In Southern Tunisia, the sleepy agricultural modern town of El Jem was known as Thysdrus during the Roman period around the reign of Emperor Hadrian (AD 117-38).
Strategically situated on a major crossroad on the Afro-Roman trade route (on an originally Phoenician, Punic site), ancient Thysdrus (El Jem) was a thriving town, because of its endless olive groves and olive oil production. At its peak during the Roman period, the ancient city had a substantial population of 40,000 inhabitants.
Dating from 230 to 238 AD and oval-shaped, its size, and splendour and preservation rivals and in some cases exceeds the Colosseum of Rome and illustrates the grandeur and extent of Imperial Rome.
The ancient stadium seated over 35000 people and was used for gladiatorial games. It was intact until a few hundred years ago when residents started using the stone blocks for other local constructions. The Colosseum of El Jem is a UNESCO World Heritage Site.

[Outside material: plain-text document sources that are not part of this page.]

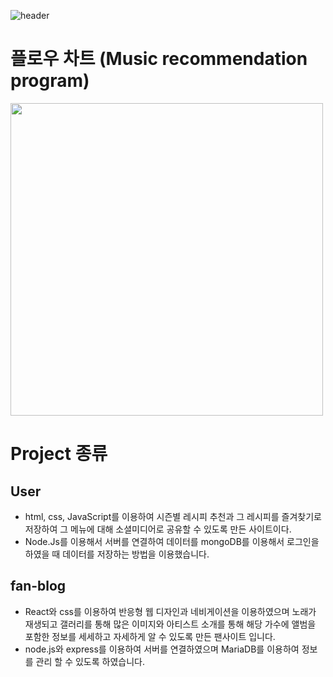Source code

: ![header](https://capsule-render.vercel.app/api?type=waving&&&color=0:00BCF2,100:2158A8&height=250&width=867.2&section=header&text=Personal%20Projectgather&fontSize=45&fontAlignY=45&fontColor=skyblue)

# 플로우 차트 (Music recommendation program)
<img src = "https://github.com/user-attachments/assets/aaf18104-701e-49ba-992b-5200dee76f5d" width="500px" height="500px">

# Project 종류
## User
- html, css, JavaScript를 이용하여 시즌별 레시피 추천과 그 레시피를 즐겨찾기로 저장하여 그 메뉴에 대해 소셜미디어로 공유할 수 있도록 만든 사이트이다.
- Node.Js를 이용해서 서버를 연결하여 데이터를 mongoDB를 이용해서 로그인을 하였을 때 데이터를 저장하는 방법을 이용했습니다.

## fan-blog
- React와 css를 이용하여 반응형 웹 디자인과 네비게이션을 이용하였으며 노래가 재생되고 갤러리를 통해 많은 이미지와 아티스트 소개를 통해 해당 가수에 앨범을 포함한 정보를 세세하고
  자세하게 알 수 있도록 만든 팬사이트 입니다.
- node.js와 express를 이용하여 서버를 연결하였으며 MariaDB를 이용하여 정보를 관리 할 수 있도록 하였습니다.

The El Jem Archaeological Museum houses a superb and sumptuous collection of ancient mosaics discovered during excavations carried out at ancient Thysdrus. They mainly originate from the town’s former Roman villas and from the Roman Amphitheatre. In a peaceful setting, the well-presented museum itself is a restored Roman Villa known as the House of Africa. The mosaic collection is one of the finest of Roman antiquity.